And Little Lambs Eat Ivy in anticlimatic

  • Feb. 20, 2021, 6:22 a.m.
  • |
  • Public

I am not doing particularly well this dark and frigid evening.

It’s hard to speculate as to why. The volume of possibilities are too numerous. The general feeling is one of joyless despair, of being drained, incapable of deciphering even the most earnest meaning behind the simple things I enjoyed. Could be the fact that it’s been two years since I’ve had any kind of vacation or worked less than a full week. Could be missing my lost loved ones. Could be lockdown isolation. Could be any or all of the seemingly endless procession of difficult events that’s marked this previous year.

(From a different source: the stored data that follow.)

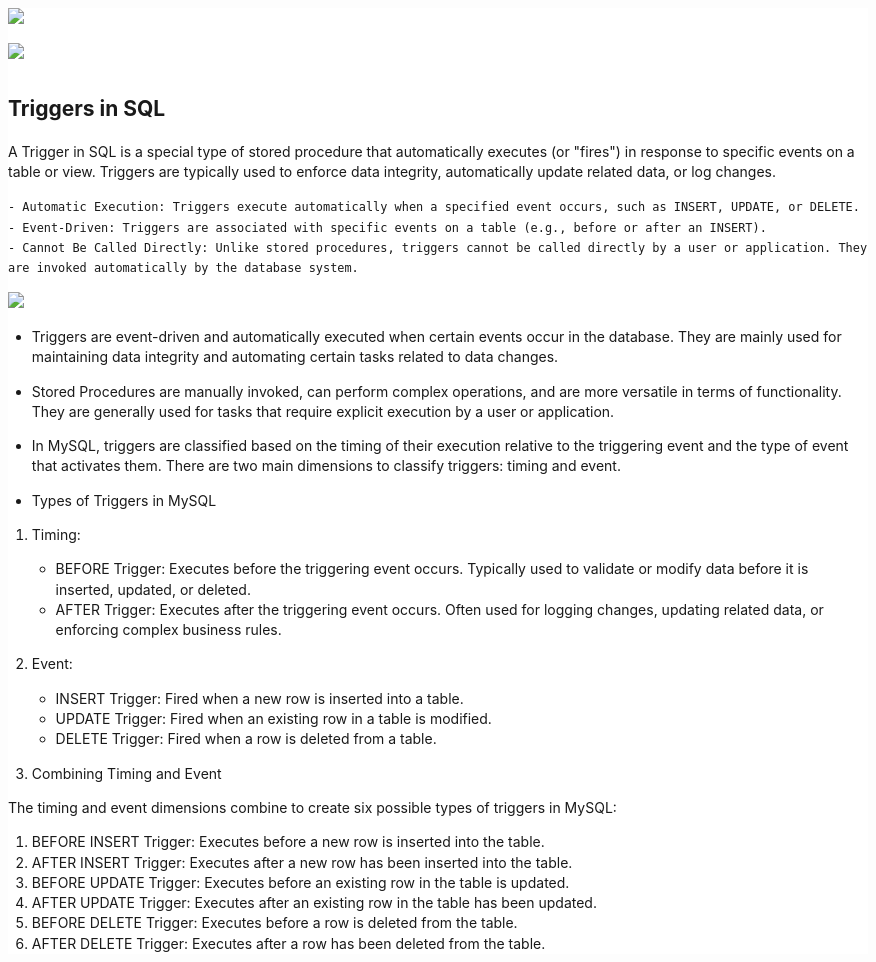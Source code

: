 ![](https://i.imgur.com/tVCW8rB.png)

![](https://i.imgur.com/nW4aJq9.png)



## Triggers in SQL

A Trigger in SQL is a special type of stored procedure that automatically executes (or "fires") in response to specific events on a table or view. Triggers are typically used to enforce data integrity, automatically update related data, or log changes.

	- Automatic Execution: Triggers execute automatically when a specified event occurs, such as INSERT, UPDATE, or DELETE.
 	- Event-Driven: Triggers are associated with specific events on a table (e.g., before or after an INSERT).
	- Cannot Be Called Directly: Unlike stored procedures, triggers cannot be called directly by a user or application. They are invoked automatically by the database system.

 ![](https://i.imgur.com/Kx2VvOi.png)

- Triggers are event-driven and automatically executed when certain events occur in the database. They are mainly used for maintaining data integrity and automating certain tasks related to data changes.

- Stored Procedures are manually invoked, can perform complex operations, and are more versatile in terms of functionality. They are generally used for tasks that require explicit execution by a user or application.

- In MySQL, triggers are classified based on the timing of their execution relative to the triggering event and the type of event that activates them. There are two main dimensions to classify triggers: timing and event.

- Types of Triggers in MySQL
1.	Timing:
	- BEFORE Trigger: Executes before the triggering event occurs. Typically used to validate or modify data before it is inserted, updated, or deleted.
	- AFTER Trigger: Executes after the triggering event occurs. Often used for logging changes, updating related data, or enforcing complex business rules.

2.	Event:
	- INSERT Trigger: Fired when a new row is inserted into a table.
	- UPDATE Trigger: Fired when an existing row in a table is modified.
	- DELETE Trigger: Fired when a row is deleted from a table.

3. 	Combining Timing and Event
   
The timing and event dimensions combine to create six possible types of triggers in MySQL:
1.	BEFORE INSERT Trigger: Executes before a new row is inserted into the table.
2.	AFTER INSERT Trigger: Executes after a new row has been inserted into the table.
3.	BEFORE UPDATE Trigger: Executes before an existing row in the table is updated.
4.	AFTER UPDATE Trigger: Executes after an existing row in the table has been updated.
5.	BEFORE DELETE Trigger: Executes before a row is deleted from the table.
6.	AFTER DELETE Trigger: Executes after a row has been deleted from the table.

I want to escape, but the only places I want to escape to no longer exist, so I find myself in a bit of a bind- can’t go home, can’t stay here. I want to escape to the Out To Lunch parking lot at 10:00 AM on a Sunday morning next to my grandfather’s red truck. We’d always hug long and good before catching up over pie and coffee. I want to escape to deer camp after dark, to join my father and uncle for laugh over a pot of chili cooking on the wood stove. I want to escape to the 6:00 AM sofa and blankets of my youth, watching the 90s morning play out on cable TV through tired and bewildered eyes.

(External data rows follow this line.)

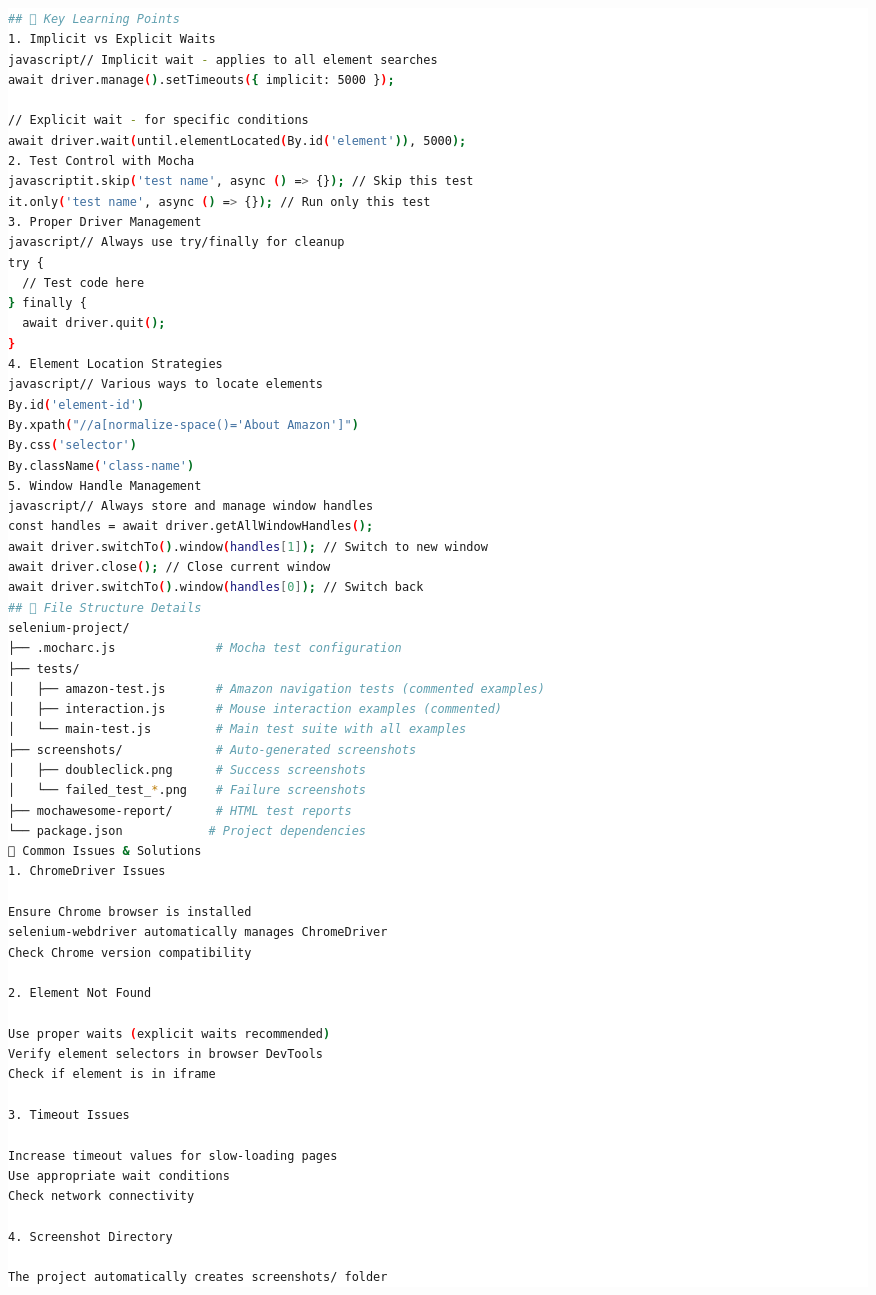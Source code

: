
 ```bash
## 🔧 Key Learning Points
1. Implicit vs Explicit Waits
javascript// Implicit wait - applies to all element searches
await driver.manage().setTimeouts({ implicit: 5000 });

// Explicit wait - for specific conditions
await driver.wait(until.elementLocated(By.id('element')), 5000);
2. Test Control with Mocha
javascriptit.skip('test name', async () => {}); // Skip this test
it.only('test name', async () => {}); // Run only this test
3. Proper Driver Management
javascript// Always use try/finally for cleanup
try {
  // Test code here
} finally {
  await driver.quit();
}
4. Element Location Strategies
javascript// Various ways to locate elements
By.id('element-id')
By.xpath("//a[normalize-space()='About Amazon']")
By.css('selector')
By.className('class-name')
5. Window Handle Management
javascript// Always store and manage window handles
const handles = await driver.getAllWindowHandles();
await driver.switchTo().window(handles[1]); // Switch to new window
await driver.close(); // Close current window
await driver.switchTo().window(handles[0]); // Switch back
## 📁 File Structure Details
selenium-project/
├── .mocharc.js              # Mocha test configuration
├── tests/
│   ├── amazon-test.js       # Amazon navigation tests (commented examples)
│   ├── interaction.js       # Mouse interaction examples (commented)
│   └── main-test.js         # Main test suite with all examples
├── screenshots/             # Auto-generated screenshots
│   ├── doubleclick.png      # Success screenshots
│   └── failed_test_*.png    # Failure screenshots
├── mochawesome-report/      # HTML test reports
└── package.json            # Project dependencies
🐛 Common Issues & Solutions
1. ChromeDriver Issues

Ensure Chrome browser is installed
selenium-webdriver automatically manages ChromeDriver
Check Chrome version compatibility

2. Element Not Found

Use proper waits (explicit waits recommended)
Verify element selectors in browser DevTools
Check if element is in iframe

3. Timeout Issues

Increase timeout values for slow-loading pages
Use appropriate wait conditions
Check network connectivity

4. Screenshot Directory

The project automatically creates screenshots/ folder
```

The world feels to me right now like a fountain of need constantly crying out for help, clinging to the hem of my shirt, dragging me into one act of moving the world for them after the next. I just need a wee break from carrying water. I need someone to look after me, and someone to look after the world in my absence. Just for a bit. The small handful of people in my life that I’ve depended on to do so have all moved on. I still have my mother, but she’s been more preoccupied with filling my father’s shoes than being herself, and really it’s her turn to be taken care of, and I’m a grown man for God’s sake- but one that is not made of stone or steel.

Just a week break. That’s all I need.